Gold hit a two-week high on Friday on a weaker dollar and was set to close 2016 more than 9 percent higher, snapping three years of declines.
Spot gold was down 0.6 percent at $1,151.91 an ounce, having hit its highest since Dec. 14 at $1,163.14.
U.S. gold futures for February delivery settled to $1,151.70 an ounce.
In the first half of 2016, investors increased gold exposure as the Federal Reserve showed caution on raising interest rates due to concerns about global growth, while Britain's vote to leave the European Union curbed appetite for risk and pushed the metal to a two-year high in July.
But gold prices fell more than 8 percent in November, on higher U.S. Treasury yields after Donald Trump's election win led to speculation his commitment to infrastructure spending would spur growth.
Bullion then hit a 10-month low on Dec. 15 as solid U.S. economic data gave the Fed the confidence to raise rates for the first time in a year.
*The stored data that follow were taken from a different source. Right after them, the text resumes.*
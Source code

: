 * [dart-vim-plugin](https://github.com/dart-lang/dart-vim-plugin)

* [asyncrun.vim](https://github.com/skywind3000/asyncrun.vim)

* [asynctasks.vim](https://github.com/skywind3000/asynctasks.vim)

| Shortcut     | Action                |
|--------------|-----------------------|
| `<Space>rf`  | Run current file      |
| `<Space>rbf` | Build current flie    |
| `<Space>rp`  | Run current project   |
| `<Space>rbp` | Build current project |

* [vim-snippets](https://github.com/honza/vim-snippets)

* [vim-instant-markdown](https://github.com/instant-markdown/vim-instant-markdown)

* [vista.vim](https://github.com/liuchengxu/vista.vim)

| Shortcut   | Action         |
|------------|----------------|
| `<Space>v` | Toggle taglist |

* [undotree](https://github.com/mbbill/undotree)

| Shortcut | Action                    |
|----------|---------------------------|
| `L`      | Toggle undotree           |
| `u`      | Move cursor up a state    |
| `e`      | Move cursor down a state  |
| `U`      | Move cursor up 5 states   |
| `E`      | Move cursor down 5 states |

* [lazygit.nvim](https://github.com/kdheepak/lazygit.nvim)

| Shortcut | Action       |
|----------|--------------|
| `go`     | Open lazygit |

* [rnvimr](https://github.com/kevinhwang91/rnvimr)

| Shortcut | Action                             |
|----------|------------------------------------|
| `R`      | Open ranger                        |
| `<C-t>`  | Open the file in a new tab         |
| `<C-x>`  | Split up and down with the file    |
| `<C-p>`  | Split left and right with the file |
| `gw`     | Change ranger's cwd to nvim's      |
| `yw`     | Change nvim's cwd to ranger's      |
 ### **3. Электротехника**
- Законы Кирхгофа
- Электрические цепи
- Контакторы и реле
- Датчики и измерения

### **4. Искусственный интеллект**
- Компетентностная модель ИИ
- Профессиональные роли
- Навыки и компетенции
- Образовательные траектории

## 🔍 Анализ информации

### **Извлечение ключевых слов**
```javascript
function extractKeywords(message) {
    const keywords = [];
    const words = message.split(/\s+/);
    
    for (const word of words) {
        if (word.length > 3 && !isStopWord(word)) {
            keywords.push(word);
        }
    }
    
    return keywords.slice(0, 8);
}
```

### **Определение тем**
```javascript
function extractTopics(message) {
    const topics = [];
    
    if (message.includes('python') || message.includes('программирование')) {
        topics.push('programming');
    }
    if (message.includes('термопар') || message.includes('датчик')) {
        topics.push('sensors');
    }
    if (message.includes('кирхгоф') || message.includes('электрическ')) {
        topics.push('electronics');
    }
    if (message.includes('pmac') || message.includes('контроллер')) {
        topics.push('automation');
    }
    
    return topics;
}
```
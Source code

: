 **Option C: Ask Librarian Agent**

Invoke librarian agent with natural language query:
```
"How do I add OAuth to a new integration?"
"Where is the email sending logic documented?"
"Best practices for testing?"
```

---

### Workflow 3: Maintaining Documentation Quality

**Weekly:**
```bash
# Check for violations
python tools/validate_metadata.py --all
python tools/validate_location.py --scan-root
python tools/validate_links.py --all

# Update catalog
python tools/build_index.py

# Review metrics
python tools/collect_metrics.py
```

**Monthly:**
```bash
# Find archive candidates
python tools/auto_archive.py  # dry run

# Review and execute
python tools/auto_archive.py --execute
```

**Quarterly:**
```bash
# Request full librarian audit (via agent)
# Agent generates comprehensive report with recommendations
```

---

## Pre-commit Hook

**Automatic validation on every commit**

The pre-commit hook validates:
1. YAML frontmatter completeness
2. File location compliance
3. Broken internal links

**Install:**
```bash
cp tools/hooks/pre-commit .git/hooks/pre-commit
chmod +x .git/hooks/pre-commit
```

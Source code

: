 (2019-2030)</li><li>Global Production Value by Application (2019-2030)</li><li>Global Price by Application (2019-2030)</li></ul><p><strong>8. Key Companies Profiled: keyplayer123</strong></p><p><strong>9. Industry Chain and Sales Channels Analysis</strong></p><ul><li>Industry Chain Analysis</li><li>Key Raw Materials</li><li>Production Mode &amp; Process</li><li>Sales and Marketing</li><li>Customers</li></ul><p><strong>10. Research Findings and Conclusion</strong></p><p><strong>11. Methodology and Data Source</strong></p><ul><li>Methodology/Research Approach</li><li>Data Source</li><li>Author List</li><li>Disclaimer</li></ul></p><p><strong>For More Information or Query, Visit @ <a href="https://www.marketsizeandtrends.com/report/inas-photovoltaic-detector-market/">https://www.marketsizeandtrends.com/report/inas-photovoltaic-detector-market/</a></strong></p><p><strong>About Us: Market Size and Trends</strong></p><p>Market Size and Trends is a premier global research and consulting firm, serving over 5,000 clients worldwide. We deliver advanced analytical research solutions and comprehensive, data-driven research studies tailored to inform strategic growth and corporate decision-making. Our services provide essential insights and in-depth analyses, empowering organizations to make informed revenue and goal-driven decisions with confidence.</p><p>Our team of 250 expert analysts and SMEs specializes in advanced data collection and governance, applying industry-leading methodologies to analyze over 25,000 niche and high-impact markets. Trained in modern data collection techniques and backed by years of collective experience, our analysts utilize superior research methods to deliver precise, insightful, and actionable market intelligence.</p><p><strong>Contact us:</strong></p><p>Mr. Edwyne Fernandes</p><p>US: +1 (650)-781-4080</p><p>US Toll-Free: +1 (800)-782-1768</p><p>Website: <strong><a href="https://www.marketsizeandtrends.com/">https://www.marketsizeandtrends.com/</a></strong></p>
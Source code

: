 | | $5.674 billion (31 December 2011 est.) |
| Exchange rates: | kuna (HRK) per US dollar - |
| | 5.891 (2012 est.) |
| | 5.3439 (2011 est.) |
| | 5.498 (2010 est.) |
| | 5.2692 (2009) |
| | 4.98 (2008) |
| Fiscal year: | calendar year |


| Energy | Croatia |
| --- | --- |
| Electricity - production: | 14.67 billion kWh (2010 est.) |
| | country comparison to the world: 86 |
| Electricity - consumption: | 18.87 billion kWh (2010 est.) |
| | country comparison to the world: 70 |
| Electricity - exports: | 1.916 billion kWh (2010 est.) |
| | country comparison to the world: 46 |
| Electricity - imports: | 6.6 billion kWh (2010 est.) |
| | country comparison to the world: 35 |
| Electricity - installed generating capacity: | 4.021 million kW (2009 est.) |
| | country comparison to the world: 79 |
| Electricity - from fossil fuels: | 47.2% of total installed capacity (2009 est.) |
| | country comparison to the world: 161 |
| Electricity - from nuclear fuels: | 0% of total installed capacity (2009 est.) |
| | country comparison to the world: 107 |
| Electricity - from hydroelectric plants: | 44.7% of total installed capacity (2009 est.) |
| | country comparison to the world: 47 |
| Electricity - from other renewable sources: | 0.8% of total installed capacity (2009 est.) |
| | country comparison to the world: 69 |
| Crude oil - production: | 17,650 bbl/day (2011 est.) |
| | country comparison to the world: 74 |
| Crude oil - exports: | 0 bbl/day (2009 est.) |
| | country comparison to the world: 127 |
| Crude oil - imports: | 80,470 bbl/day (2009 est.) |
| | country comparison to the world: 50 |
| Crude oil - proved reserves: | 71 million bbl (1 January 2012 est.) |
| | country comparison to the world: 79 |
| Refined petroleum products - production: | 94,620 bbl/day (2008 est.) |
The central bank signalled three more increases next year from the previous projection of two.
"In 2017, we could see more weakness in the gold price because of the three projected rate increases by the Fed, which would lead to a stronger dollar," said Peter Fertig, owner of Quantitative Commodity Research.
"On the other hand, though, uncertainty about political alliances between U.S. President-elect Trump and international players could create some geopolitical fractures, which would be positive for gold."
The precious metal is often seen as a hedge against geopolitical risks.